> **Problem statement**: Reply only with how many lines in these entries hold the string "http".

> **Data listing**:

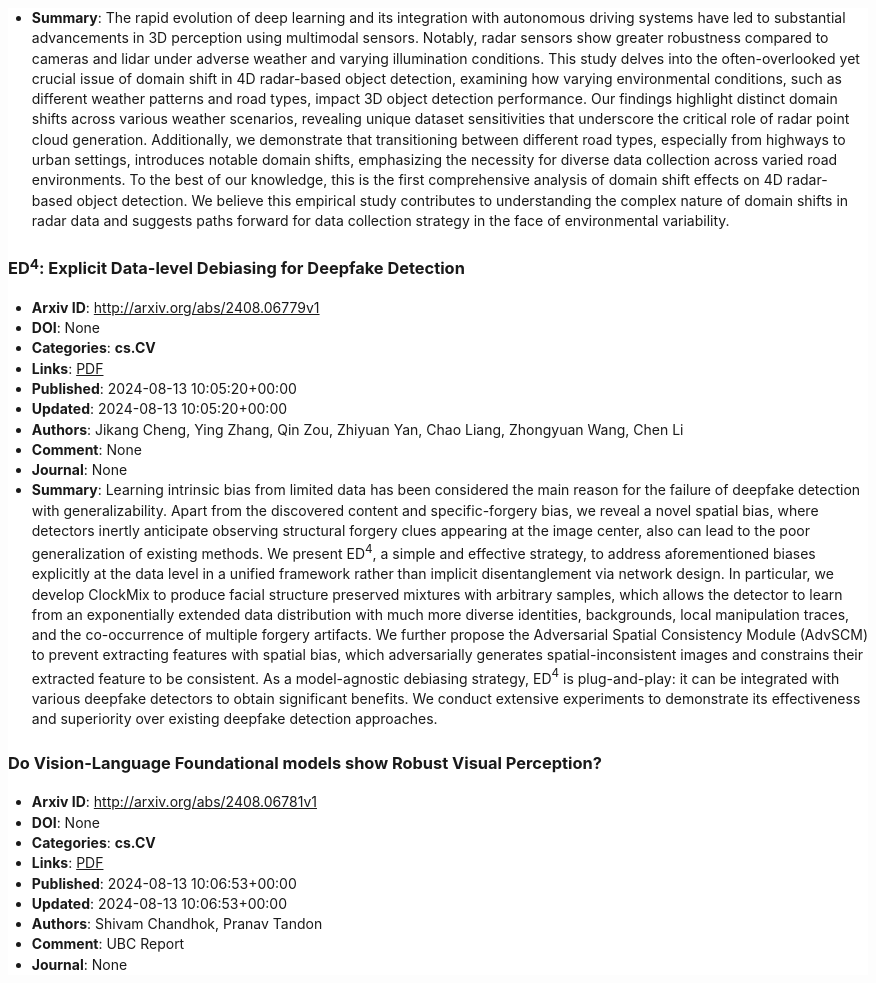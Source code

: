 - **Summary**: The rapid evolution of deep learning and its integration with autonomous driving systems have led to substantial advancements in 3D perception using multimodal sensors. Notably, radar sensors show greater robustness compared to cameras and lidar under adverse weather and varying illumination conditions. This study delves into the often-overlooked yet crucial issue of domain shift in 4D radar-based object detection, examining how varying environmental conditions, such as different weather patterns and road types, impact 3D object detection performance. Our findings highlight distinct domain shifts across various weather scenarios, revealing unique dataset sensitivities that underscore the critical role of radar point cloud generation. Additionally, we demonstrate that transitioning between different road types, especially from highways to urban settings, introduces notable domain shifts, emphasizing the necessity for diverse data collection across varied road environments. To the best of our knowledge, this is the first comprehensive analysis of domain shift effects on 4D radar-based object detection. We believe this empirical study contributes to understanding the complex nature of domain shifts in radar data and suggests paths forward for data collection strategy in the face of environmental variability.



### ED$^4$: Explicit Data-level Debiasing for Deepfake Detection
- **Arxiv ID**: http://arxiv.org/abs/2408.06779v1
- **DOI**: None
- **Categories**: **cs.CV**
- **Links**: [PDF](http://arxiv.org/pdf/2408.06779v1)
- **Published**: 2024-08-13 10:05:20+00:00
- **Updated**: 2024-08-13 10:05:20+00:00
- **Authors**: Jikang Cheng, Ying Zhang, Qin Zou, Zhiyuan Yan, Chao Liang, Zhongyuan Wang, Chen Li
- **Comment**: None
- **Journal**: None
- **Summary**: Learning intrinsic bias from limited data has been considered the main reason for the failure of deepfake detection with generalizability. Apart from the discovered content and specific-forgery bias, we reveal a novel spatial bias, where detectors inertly anticipate observing structural forgery clues appearing at the image center, also can lead to the poor generalization of existing methods. We present ED$^4$, a simple and effective strategy, to address aforementioned biases explicitly at the data level in a unified framework rather than implicit disentanglement via network design. In particular, we develop ClockMix to produce facial structure preserved mixtures with arbitrary samples, which allows the detector to learn from an exponentially extended data distribution with much more diverse identities, backgrounds, local manipulation traces, and the co-occurrence of multiple forgery artifacts. We further propose the Adversarial Spatial Consistency Module (AdvSCM) to prevent extracting features with spatial bias, which adversarially generates spatial-inconsistent images and constrains their extracted feature to be consistent. As a model-agnostic debiasing strategy, ED$^4$ is plug-and-play: it can be integrated with various deepfake detectors to obtain significant benefits. We conduct extensive experiments to demonstrate its effectiveness and superiority over existing deepfake detection approaches.



### Do Vision-Language Foundational models show Robust Visual Perception?
- **Arxiv ID**: http://arxiv.org/abs/2408.06781v1
- **DOI**: None
- **Categories**: **cs.CV**
- **Links**: [PDF](http://arxiv.org/pdf/2408.06781v1)
- **Published**: 2024-08-13 10:06:53+00:00
- **Updated**: 2024-08-13 10:06:53+00:00
- **Authors**: Shivam Chandhok, Pranav Tandon
- **Comment**: UBC Report
- **Journal**: None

> **Response for this exercise**: 4